=== Section Start ===

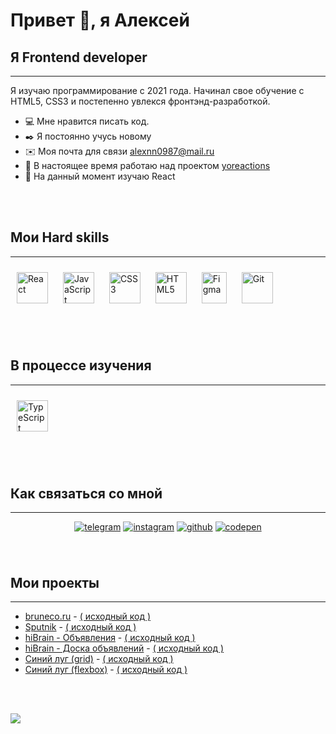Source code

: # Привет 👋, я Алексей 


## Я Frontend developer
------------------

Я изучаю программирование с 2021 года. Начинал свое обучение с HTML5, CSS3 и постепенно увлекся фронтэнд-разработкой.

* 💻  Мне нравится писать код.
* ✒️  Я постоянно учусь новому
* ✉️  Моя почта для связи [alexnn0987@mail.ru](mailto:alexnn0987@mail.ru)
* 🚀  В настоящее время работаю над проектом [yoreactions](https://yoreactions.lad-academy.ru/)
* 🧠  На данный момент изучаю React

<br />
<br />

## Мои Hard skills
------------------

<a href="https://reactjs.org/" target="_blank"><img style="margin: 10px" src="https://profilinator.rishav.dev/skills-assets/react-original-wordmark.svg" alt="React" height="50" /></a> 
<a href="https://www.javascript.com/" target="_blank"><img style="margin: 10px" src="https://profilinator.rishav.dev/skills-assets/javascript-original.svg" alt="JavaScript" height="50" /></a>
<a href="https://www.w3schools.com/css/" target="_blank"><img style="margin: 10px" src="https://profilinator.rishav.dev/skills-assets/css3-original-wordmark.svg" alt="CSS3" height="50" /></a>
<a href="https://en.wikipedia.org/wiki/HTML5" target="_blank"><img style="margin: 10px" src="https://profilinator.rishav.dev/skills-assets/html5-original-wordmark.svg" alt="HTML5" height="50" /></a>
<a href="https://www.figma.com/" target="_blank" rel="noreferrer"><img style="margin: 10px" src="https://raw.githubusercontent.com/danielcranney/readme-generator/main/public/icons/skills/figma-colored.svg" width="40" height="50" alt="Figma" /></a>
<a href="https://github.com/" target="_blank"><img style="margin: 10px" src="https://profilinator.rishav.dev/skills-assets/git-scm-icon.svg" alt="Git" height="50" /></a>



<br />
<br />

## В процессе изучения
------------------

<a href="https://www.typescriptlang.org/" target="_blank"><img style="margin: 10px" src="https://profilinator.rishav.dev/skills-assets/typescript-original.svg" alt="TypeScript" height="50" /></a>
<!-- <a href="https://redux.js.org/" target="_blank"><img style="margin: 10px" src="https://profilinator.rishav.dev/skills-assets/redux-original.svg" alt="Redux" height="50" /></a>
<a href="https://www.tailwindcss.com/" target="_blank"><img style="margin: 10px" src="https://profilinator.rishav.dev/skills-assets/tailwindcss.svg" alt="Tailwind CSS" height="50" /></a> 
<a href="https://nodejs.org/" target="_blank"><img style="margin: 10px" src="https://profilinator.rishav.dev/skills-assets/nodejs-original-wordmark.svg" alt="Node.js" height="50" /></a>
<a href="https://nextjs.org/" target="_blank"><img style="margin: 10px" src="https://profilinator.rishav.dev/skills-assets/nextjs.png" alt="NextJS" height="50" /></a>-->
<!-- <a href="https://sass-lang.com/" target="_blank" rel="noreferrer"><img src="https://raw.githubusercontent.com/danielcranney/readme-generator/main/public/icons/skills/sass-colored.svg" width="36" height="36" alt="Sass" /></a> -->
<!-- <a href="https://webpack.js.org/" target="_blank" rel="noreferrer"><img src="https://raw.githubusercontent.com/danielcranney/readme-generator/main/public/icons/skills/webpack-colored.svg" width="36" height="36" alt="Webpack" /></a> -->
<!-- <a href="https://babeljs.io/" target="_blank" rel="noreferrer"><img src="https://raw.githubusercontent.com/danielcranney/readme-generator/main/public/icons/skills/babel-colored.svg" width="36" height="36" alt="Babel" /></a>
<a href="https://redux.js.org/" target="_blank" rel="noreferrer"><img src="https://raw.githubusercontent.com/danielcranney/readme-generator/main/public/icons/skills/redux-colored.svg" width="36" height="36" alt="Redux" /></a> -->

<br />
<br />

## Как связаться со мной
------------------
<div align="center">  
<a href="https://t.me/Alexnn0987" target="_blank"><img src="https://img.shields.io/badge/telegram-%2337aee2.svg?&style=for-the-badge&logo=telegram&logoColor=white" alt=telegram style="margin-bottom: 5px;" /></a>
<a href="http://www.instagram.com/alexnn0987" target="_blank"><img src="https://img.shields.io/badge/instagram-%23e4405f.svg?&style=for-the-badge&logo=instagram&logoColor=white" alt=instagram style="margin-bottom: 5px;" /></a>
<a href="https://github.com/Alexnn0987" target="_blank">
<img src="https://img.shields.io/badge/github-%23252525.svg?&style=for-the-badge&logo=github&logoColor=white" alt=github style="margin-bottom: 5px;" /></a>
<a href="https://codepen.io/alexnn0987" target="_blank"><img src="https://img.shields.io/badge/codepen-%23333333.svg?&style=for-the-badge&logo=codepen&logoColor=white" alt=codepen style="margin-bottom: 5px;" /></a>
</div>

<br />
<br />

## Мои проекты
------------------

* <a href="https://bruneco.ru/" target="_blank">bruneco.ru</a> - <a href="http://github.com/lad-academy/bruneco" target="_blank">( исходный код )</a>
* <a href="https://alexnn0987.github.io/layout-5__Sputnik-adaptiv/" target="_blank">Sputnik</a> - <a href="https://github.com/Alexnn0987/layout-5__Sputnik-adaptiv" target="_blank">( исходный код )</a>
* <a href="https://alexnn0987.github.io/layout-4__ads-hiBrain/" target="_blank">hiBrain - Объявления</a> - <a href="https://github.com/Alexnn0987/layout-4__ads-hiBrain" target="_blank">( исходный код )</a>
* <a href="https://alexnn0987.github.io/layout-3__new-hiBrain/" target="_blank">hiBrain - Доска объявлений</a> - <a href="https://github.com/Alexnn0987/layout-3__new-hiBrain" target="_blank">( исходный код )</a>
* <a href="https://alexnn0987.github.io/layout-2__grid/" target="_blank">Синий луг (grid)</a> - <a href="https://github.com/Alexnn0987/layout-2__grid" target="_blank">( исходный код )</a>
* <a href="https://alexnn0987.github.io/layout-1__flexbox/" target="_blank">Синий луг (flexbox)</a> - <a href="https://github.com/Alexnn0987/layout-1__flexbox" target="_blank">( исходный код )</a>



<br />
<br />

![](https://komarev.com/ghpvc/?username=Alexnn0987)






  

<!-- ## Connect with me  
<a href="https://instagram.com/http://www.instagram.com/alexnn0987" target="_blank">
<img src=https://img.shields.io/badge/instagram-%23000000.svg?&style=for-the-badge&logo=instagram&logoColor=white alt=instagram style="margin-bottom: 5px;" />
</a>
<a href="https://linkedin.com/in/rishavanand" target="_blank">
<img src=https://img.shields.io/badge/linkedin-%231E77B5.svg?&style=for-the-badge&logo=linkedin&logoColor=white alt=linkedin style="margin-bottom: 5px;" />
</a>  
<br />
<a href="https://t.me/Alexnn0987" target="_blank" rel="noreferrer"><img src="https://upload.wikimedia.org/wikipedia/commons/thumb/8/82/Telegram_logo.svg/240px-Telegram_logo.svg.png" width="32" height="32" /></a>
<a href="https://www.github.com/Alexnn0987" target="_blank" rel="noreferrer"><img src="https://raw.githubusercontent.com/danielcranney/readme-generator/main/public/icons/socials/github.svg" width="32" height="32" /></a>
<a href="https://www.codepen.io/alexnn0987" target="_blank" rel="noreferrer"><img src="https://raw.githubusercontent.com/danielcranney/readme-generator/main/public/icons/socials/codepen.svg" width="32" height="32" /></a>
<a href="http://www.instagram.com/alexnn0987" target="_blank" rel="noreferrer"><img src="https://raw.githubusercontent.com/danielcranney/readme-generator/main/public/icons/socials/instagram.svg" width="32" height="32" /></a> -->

=== Section End ===

What is expected - If a line of the records above holds the word "socials", show it.

Response area -
<a href="https://www.github.com/Alexnn0987" target="_blank" rel="noreferrer"><img src="https://raw.githubusercontent.com/danielcranney/readme-generator/main/public/icons/socials/github.svg" width="32" height="32" /></a>
<a href="https://www.codepen.io/alexnn0987" target="_blank" rel="noreferrer"><img src="https://raw.githubusercontent.com/danielcranney/readme-generator/main/public/icons/socials/codepen.svg" width="32" height="32" /></a>
<a href="http://www.instagram.com/alexnn0987" target="_blank" rel="noreferrer"><img src="https://raw.githubusercontent.com/danielcranney/readme-generator/main/public/icons/socials/instagram.svg" width="32" height="32" /></a> -->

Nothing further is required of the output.